:: What to do ::
Copy the records below word for word, from the first line through the line that contains "- to protect", and leave out any pictures.

(Exercise inputs Opens)

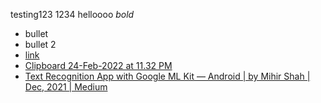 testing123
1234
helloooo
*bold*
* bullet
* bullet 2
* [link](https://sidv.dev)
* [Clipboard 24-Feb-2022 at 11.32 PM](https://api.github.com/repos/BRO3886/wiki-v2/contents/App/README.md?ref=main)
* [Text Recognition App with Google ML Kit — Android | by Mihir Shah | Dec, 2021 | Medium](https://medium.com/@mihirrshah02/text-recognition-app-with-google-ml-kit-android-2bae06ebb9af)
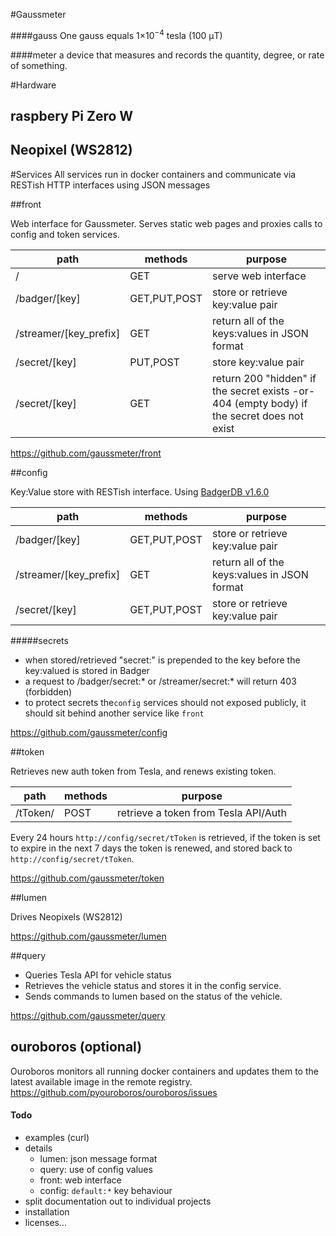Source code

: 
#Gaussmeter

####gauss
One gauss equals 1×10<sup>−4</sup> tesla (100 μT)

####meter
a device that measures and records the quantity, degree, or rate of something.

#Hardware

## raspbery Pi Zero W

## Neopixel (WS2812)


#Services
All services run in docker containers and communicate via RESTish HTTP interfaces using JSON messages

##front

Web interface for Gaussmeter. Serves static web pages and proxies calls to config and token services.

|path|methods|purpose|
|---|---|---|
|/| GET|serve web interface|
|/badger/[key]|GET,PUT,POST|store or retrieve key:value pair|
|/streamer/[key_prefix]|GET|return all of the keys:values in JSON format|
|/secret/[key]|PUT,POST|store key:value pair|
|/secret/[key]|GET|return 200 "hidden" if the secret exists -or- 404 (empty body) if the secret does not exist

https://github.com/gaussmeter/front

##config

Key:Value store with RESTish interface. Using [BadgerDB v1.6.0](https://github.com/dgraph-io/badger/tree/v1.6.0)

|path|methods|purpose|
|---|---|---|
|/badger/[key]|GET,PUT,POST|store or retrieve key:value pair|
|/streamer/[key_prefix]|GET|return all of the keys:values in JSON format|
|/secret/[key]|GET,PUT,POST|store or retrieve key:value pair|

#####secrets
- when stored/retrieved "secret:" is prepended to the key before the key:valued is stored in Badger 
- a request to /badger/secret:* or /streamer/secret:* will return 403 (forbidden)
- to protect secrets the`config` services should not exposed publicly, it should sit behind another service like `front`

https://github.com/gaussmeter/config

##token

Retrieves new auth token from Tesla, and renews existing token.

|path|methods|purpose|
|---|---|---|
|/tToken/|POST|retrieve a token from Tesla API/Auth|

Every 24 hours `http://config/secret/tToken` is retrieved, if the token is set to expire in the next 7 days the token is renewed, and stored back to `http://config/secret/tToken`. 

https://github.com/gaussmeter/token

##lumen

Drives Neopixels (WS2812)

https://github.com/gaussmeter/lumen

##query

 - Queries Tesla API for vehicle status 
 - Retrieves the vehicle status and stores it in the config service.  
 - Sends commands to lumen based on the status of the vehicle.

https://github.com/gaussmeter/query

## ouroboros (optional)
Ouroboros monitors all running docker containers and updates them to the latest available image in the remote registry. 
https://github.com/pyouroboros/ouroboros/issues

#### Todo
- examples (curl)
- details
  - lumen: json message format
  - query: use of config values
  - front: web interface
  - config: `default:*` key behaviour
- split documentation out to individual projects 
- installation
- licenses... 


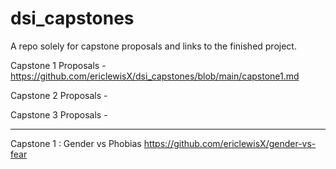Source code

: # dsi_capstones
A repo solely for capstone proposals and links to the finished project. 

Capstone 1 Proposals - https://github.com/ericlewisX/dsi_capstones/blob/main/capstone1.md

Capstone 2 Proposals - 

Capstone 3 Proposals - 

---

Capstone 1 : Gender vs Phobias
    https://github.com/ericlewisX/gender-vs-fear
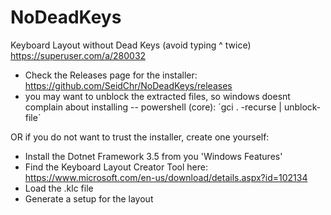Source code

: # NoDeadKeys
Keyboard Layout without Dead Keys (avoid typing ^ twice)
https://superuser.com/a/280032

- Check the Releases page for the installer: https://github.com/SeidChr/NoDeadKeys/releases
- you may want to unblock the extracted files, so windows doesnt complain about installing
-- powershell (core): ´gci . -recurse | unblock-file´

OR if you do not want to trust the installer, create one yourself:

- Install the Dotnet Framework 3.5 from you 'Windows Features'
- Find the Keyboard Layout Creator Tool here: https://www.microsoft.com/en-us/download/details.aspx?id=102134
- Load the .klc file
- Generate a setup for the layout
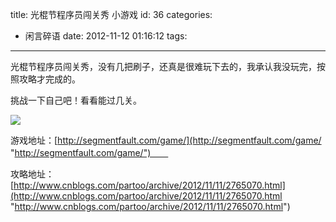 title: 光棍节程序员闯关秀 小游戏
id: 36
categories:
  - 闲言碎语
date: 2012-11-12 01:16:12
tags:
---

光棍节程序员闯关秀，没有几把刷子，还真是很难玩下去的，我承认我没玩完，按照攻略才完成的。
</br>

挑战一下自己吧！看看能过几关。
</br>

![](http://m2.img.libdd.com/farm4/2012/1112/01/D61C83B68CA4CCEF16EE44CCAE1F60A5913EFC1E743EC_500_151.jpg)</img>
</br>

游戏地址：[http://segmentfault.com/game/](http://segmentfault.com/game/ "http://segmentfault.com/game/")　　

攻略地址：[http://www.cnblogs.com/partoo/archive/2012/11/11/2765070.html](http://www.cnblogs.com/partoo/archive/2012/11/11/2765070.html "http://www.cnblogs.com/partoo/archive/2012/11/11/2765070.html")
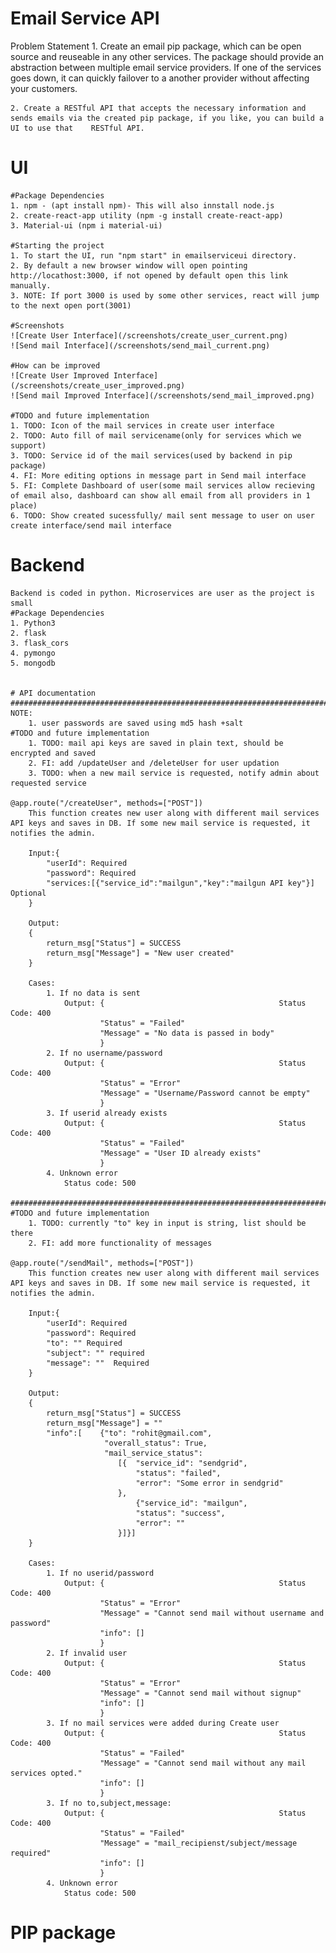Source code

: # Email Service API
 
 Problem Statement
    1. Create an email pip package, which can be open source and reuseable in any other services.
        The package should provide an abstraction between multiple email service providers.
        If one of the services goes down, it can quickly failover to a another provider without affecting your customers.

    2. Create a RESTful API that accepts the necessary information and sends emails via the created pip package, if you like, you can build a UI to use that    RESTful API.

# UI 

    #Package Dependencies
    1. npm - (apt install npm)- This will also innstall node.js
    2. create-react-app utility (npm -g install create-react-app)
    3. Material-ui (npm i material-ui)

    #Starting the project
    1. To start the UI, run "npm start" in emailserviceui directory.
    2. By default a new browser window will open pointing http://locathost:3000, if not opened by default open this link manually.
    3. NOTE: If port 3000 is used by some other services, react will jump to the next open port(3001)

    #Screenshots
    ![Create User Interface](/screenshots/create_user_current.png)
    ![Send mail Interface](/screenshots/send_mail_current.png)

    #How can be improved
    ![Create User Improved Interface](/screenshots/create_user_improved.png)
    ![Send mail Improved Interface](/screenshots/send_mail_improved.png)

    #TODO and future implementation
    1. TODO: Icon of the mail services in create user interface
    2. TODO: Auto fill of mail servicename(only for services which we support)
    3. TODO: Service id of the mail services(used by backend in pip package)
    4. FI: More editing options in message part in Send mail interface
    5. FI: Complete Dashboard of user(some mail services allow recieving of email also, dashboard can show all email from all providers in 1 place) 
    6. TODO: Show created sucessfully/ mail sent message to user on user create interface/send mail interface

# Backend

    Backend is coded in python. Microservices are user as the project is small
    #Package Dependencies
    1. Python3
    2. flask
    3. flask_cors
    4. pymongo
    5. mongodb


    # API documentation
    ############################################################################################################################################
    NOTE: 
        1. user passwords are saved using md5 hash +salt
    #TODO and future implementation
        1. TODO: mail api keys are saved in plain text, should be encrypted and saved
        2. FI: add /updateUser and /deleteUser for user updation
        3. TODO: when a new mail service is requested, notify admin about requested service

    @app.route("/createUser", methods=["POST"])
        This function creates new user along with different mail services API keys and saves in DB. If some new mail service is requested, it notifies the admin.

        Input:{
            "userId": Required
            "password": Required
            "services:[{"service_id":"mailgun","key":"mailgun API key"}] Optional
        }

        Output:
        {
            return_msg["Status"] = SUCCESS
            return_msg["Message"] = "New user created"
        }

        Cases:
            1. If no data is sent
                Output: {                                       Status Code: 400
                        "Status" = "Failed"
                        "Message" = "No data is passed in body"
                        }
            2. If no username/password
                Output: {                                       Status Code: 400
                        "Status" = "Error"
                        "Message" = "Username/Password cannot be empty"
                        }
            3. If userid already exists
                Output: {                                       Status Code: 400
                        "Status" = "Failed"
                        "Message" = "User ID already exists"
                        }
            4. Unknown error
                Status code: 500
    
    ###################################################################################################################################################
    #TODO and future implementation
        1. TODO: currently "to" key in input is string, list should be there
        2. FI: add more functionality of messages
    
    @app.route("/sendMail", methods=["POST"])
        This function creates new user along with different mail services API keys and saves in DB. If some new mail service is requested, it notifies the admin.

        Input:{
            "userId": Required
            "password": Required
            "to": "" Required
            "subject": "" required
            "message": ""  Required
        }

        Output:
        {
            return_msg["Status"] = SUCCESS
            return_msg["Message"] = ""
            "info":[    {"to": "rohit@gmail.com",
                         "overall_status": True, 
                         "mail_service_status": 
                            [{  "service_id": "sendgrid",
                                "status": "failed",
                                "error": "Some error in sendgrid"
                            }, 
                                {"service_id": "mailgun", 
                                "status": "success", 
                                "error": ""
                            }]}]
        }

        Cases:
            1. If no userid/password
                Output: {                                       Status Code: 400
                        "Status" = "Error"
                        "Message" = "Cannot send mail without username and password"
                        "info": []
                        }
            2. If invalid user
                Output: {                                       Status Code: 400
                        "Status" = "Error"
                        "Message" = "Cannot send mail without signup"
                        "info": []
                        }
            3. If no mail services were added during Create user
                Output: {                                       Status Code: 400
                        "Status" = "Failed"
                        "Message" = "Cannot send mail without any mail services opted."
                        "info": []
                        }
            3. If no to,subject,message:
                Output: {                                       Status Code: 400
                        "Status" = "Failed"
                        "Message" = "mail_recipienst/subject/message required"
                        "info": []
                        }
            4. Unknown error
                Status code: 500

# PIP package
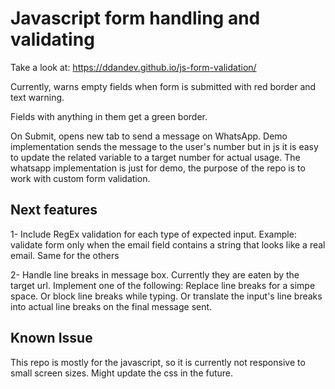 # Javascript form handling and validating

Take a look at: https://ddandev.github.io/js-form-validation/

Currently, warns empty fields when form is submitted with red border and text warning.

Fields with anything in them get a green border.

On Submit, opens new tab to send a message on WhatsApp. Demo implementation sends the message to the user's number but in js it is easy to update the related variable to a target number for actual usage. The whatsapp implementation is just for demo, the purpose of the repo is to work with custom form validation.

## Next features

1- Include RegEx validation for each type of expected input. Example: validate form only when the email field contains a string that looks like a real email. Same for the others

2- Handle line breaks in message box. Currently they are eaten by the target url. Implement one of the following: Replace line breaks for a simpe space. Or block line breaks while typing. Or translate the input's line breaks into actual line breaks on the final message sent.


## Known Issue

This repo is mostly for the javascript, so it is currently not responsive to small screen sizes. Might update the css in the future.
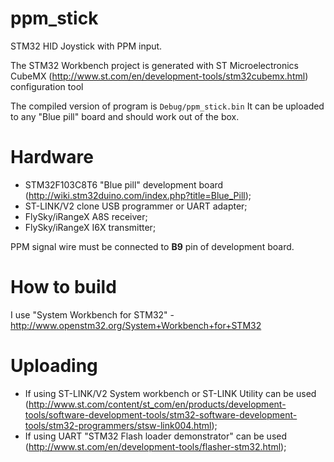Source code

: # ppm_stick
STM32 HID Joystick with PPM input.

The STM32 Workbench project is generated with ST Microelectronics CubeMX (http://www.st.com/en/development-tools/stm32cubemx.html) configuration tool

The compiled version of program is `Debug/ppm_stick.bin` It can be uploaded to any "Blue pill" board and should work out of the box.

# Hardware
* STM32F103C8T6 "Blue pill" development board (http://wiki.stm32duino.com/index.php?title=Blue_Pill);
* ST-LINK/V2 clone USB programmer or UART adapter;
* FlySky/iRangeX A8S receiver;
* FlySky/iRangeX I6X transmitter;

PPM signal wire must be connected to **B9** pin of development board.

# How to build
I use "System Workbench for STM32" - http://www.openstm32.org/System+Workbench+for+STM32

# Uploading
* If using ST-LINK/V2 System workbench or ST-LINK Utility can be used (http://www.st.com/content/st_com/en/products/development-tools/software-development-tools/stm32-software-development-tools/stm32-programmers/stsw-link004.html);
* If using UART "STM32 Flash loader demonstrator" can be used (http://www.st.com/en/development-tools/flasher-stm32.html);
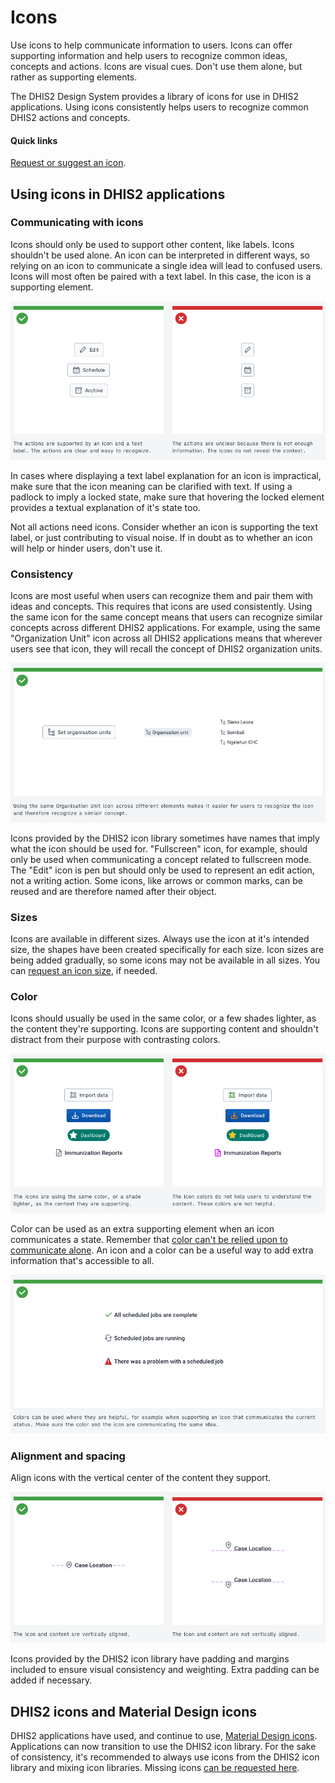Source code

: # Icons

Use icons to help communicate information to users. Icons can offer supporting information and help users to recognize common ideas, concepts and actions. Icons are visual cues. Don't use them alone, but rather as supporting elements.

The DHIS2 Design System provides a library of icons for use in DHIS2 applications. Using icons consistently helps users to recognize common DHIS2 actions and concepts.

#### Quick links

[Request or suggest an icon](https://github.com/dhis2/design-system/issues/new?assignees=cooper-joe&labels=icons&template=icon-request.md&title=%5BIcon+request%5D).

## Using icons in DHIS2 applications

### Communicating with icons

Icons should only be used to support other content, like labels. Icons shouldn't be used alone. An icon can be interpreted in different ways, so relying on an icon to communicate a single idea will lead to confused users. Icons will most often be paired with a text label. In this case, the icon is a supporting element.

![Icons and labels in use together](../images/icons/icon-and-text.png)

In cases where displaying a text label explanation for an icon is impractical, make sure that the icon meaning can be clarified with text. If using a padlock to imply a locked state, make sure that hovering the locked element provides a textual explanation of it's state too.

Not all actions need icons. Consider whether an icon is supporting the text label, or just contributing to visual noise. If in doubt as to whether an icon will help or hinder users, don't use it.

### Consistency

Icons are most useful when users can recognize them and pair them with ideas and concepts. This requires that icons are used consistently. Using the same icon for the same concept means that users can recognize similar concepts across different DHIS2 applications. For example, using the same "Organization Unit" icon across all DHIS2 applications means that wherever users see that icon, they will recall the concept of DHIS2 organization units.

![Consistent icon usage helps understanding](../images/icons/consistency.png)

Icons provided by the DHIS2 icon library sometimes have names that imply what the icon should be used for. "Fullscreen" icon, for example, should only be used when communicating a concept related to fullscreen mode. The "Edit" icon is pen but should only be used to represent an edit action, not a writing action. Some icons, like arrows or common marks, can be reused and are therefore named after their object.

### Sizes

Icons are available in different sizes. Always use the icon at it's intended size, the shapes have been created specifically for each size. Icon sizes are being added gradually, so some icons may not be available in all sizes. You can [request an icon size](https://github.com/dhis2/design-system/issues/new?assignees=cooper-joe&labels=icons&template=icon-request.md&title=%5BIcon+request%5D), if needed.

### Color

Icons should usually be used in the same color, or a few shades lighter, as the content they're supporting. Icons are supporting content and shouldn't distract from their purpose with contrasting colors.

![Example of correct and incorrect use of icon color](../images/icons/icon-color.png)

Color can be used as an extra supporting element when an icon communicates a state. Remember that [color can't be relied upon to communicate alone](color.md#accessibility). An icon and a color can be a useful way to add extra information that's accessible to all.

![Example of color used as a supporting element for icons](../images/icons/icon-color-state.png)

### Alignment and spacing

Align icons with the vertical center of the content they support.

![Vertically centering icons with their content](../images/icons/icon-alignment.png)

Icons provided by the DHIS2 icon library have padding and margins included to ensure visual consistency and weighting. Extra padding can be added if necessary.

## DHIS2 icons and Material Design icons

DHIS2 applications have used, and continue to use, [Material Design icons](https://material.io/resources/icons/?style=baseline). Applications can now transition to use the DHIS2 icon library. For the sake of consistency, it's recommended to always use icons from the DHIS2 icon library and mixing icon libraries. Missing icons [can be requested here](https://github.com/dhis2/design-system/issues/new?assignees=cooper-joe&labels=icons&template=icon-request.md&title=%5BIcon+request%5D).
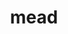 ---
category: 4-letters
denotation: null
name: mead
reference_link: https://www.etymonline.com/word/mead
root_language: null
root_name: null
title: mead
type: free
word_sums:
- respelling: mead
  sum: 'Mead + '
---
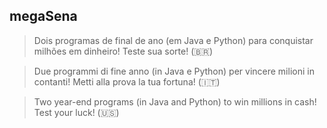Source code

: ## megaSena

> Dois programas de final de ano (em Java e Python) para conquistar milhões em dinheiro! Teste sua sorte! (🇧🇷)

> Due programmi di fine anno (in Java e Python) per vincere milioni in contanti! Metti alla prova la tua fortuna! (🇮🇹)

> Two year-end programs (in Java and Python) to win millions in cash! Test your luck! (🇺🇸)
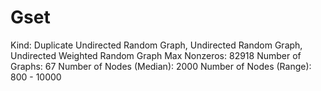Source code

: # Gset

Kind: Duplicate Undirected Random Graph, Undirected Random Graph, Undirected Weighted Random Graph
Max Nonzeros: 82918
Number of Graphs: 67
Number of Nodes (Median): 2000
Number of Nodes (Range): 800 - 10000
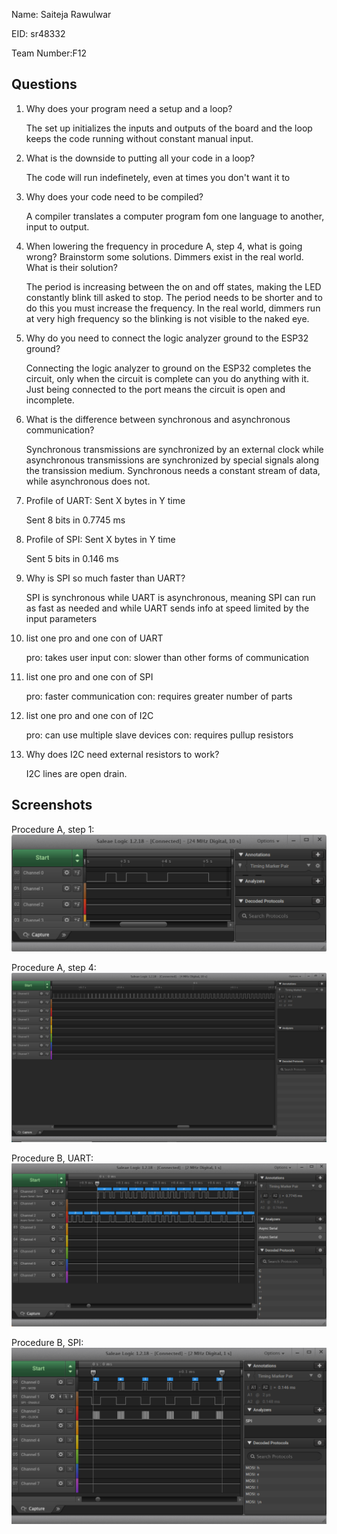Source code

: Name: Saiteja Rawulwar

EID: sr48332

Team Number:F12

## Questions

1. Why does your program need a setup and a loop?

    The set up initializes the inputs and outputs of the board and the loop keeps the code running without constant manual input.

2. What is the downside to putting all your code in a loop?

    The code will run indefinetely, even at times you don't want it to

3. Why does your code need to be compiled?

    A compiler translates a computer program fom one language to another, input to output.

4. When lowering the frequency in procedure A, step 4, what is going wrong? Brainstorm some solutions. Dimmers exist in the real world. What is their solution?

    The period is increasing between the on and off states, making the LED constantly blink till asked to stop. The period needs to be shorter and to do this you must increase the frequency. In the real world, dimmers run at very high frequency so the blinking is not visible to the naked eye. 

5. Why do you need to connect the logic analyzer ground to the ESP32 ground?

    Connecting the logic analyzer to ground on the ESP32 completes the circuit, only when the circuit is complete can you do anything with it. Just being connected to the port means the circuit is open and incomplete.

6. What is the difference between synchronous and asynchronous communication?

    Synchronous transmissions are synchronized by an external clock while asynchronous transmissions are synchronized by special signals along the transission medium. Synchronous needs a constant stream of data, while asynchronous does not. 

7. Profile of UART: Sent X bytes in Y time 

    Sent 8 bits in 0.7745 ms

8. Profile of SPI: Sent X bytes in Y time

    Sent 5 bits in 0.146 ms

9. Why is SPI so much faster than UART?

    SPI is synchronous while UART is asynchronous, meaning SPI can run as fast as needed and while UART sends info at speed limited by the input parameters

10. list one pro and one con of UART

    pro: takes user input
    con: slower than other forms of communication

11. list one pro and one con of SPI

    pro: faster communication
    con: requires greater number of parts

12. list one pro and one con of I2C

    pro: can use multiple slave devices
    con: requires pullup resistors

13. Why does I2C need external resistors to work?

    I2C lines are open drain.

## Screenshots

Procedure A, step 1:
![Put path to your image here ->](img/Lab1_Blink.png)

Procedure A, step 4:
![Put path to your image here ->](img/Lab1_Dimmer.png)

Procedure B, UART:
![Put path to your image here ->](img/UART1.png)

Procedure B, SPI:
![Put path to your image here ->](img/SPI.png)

(Exercise inputs Closes)

:: Response below ::
 testing123
1234
helloooo
*bold*
* bullet
* bullet 2
* [link](https://sidv.dev)
* [Clipboard 24-Feb-2022 at 11.32 PM](https://api.github.com/repos/BRO3886/wiki-v2/contents/App/README.md?ref=main)
* [Text Recognition App with Google ML Kit — Android | by Mihir Shah | Dec, 2021 | Medium](https://medium.com/@mihirrshah02/text-recognition-app-with-google-ml-kit-android-2bae06ebb9af)
Source code

: 
#Gaussmeter

####gauss
One gauss equals 1×10<sup>−4</sup> tesla (100 μT)

####meter
a device that measures and records the quantity, degree, or rate of something.

#Hardware

## raspbery Pi Zero W

## Neopixel (WS2812)


#Services
All services run in docker containers and communicate via RESTish HTTP interfaces using JSON messages

##front

Web interface for Gaussmeter. Serves static web pages and proxies calls to config and token services.

|path|methods|purpose|
|---|---|---|
|/| GET|serve web interface|
|/badger/[key]|GET,PUT,POST|store or retrieve key:value pair|
|/streamer/[key_prefix]|GET|return all of the keys:values in JSON format|
|/secret/[key]|PUT,POST|store key:value pair|
|/secret/[key]|GET|return 200 "hidden" if the secret exists -or- 404 (empty body) if the secret does not exist

https://github.com/gaussmeter/front

##config

Key:Value store with RESTish interface. Using [BadgerDB v1.6.0](https://github.com/dgraph-io/badger/tree/v1.6.0)

|path|methods|purpose|
|---|---|---|
|/badger/[key]|GET,PUT,POST|store or retrieve key:value pair|
|/streamer/[key_prefix]|GET|return all of the keys:values in JSON format|
|/secret/[key]|GET,PUT,POST|store or retrieve key:value pair|

#####secrets
- when stored/retrieved "secret:" is prepended to the key before the key:valued is stored in Badger 
- a request to /badger/secret:* or /streamer/secret:* will return 403 (forbidden)
- to protect secrets the`config` services should not exposed publicly, it should sit behind another service like `front`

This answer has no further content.